Instructor(s): William Mazzarella
Winter 2026

When Michel Foucault delivered his scathing critique of the ‘repressive hypothesis’ in The History of Sexuality, Volume 1, he had Wilhelm Reich in mind. After Foucault, Reich’s vitalist critique of sexual repression and its relation to authoritarian politics has often been dismissed as naïvely ‘liberationist,’ and based on an untenable positive vital ontology. Cultural theorists, especially in the United States, have often rejected Reich’s vitalism in favour of various kinds of negative ontologies: bodies staged in discourse, Lacanian lack, Derridean deferral.

But does this need to be an either/or? Is it possible that the rejection of the repressive hypothesis is itself a kind of repression?

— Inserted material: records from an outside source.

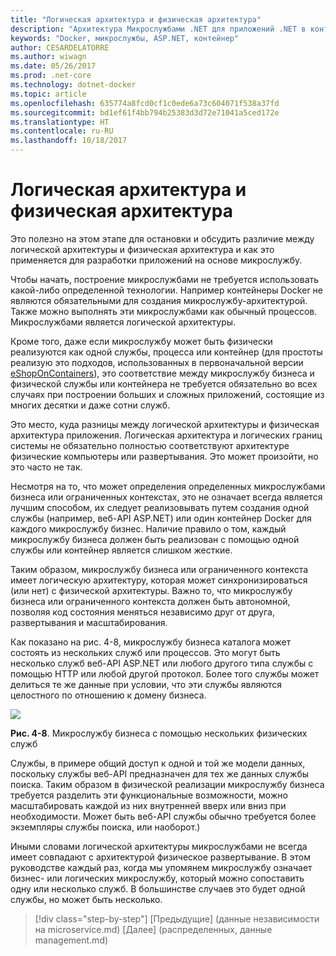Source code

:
 ```yaml
---
title: "Логическая архитектура и физическая архитектура"
description: "Архитектура Микрослужбами .NET для приложений .NET в контейнерах | Логическая архитектура и физическая архитектура"
keywords: "Docker, микрослужбы, ASP.NET, контейнер"
author: CESARDELATORRE
ms.author: wiwagn
ms.date: 05/26/2017
ms.prod: .net-core
ms.technology: dotnet-docker
ms.topic: article
ms.openlocfilehash: 635774a8fcd0cf1c0ede6a73c604071f538a37fd
ms.sourcegitcommit: bd1ef61f4bb794b25383d3d72e71041a5ced172e
ms.translationtype: HT
ms.contentlocale: ru-RU
ms.lasthandoff: 10/18/2017
---
```

# <a name="logical-architecture-versus-physical-architecture"></a>Логическая архитектура и физическая архитектура

Это полезно на этом этапе для остановки и обсудить различие между логической архитектуры и физическая архитектура и как это применяется для разработки приложений на основе микрослужбу.

Чтобы начать, построение микрослужбами не требуется использовать какой-либо определенной технологии. Например контейнеры Docker не являются обязательными для создания микрослужбу-архитектурой. Также можно выполнять эти микрослужбами как обычный процессов. Микрослужбами является логической архитектуры.

Кроме того, даже если микрослужбу может быть физически реализуются как одной службы, процесса или контейнер (для простоты реализую это подходов, использованных в первоначальной версии [eShopOnContainers](http://aka.ms/MicroservicesArchitecture)), это соответствие между микрослужбу бизнеса и физической службы или контейнера не требуется обязательно во всех случаях при построении больших и сложных приложений, состоящие из многих десятки и даже сотни служб.

Это место, куда разницы между логической архитектуры и физическая архитектура приложения. Логическая архитектура и логических границ системы не обязательно полностью соответствуют архитектуре физические компьютеры или развертывания. Это может произойти, но это часто не так.

Несмотря на то, что может определения определенных микрослужбами бизнеса или ограниченных контекстах, это не означает всегда является лучшим способом, их следует реализовывать путем создания одной службы (например, веб-API ASP.NET) или один контейнер Docker для каждого микрослужбу бизнес. Наличие правило о том, каждый микрослужбу бизнеса должен быть реализован с помощью одной службы или контейнер является слишком жесткие.

Таким образом, микрослужбу бизнеса или ограниченного контекста имеет логическую архитектуру, которая может синхронизироваться (или нет) с физической архитектуры. Важно то, что микрослужбу бизнеса или ограниченного контекста должен быть автономной, позволяя код состояния меняться независимо друг от друга, развертывания и масштабирования.

Как показано на рис. 4-8, микрослужбу бизнеса каталога может состоять из нескольких служб или процессов. Это могут быть несколько служб веб-API ASP.NET или любого другого типа службы с помощью HTTP или любой другой протокол. Более того службы может делиться те же данные при условии, что эти службы являются целостного по отношению к домену бизнеса.

![](./media/image8.png)

**Рис. 4-8**. Микрослужбу бизнеса с помощью нескольких физических служб

Службы, в примере общий доступ к одной и той же модели данных, поскольку службы веб-API предназначен для тех же данных службы поиска. Таким образом в физической реализации микрослужбу бизнеса требуется разделить эти функциональные возможности, можно масштабировать каждой из них внутренней вверх или вниз при необходимости. Может быть веб-API службы обычно требуется более экземпляры службы поиска, или наоборот.)

Иными словами логической архитектуры микрослужбами не всегда имеет совпадают с архитектурой физическое развертывание. В этом руководстве каждый раз, когда мы упомянем микрослужбу означает бизнес- или логических микрослужбу, который можно сопоставить одну или несколько служб. В большинстве случаев это будет одной службы, но может быть несколько.


>[!div class="step-by-step"]
[Предыдущие] (данные независимости на microservice.md) [Далее] (распределенных, данные management.md)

In this seminar, we reconsider the work of Wilhelm Reich (1897-1957), reading it alongside some of his inspirations, fellow travelers, critics, and successors. Reich was a pioneering sexologist, a member of Freud’s inner circle in the 1920s and of the German Communist Party in the early 1930s (before being ejected from both), an unrelenting critic of the libidinal grounds of the patriarchal family and fascism, and, finally, a bio-scientist and therapist in the field of cosmic ‘orgone energy.’

It is commonplace nowadays to credit Reich’s early work in psychoanalysis and to dismiss his later orgonomic pursuits as – to put it gently – speculative. The aim of this class is to hold open a space for a generously critical engagement with this most idiosyncratic, creative, and exasperating 20th century thinker. In the midst of our climate crisis, our neo-authoritarian politics, and our raging gender backlash, what might we learn from letting Reich take us, at least for a while, back to life?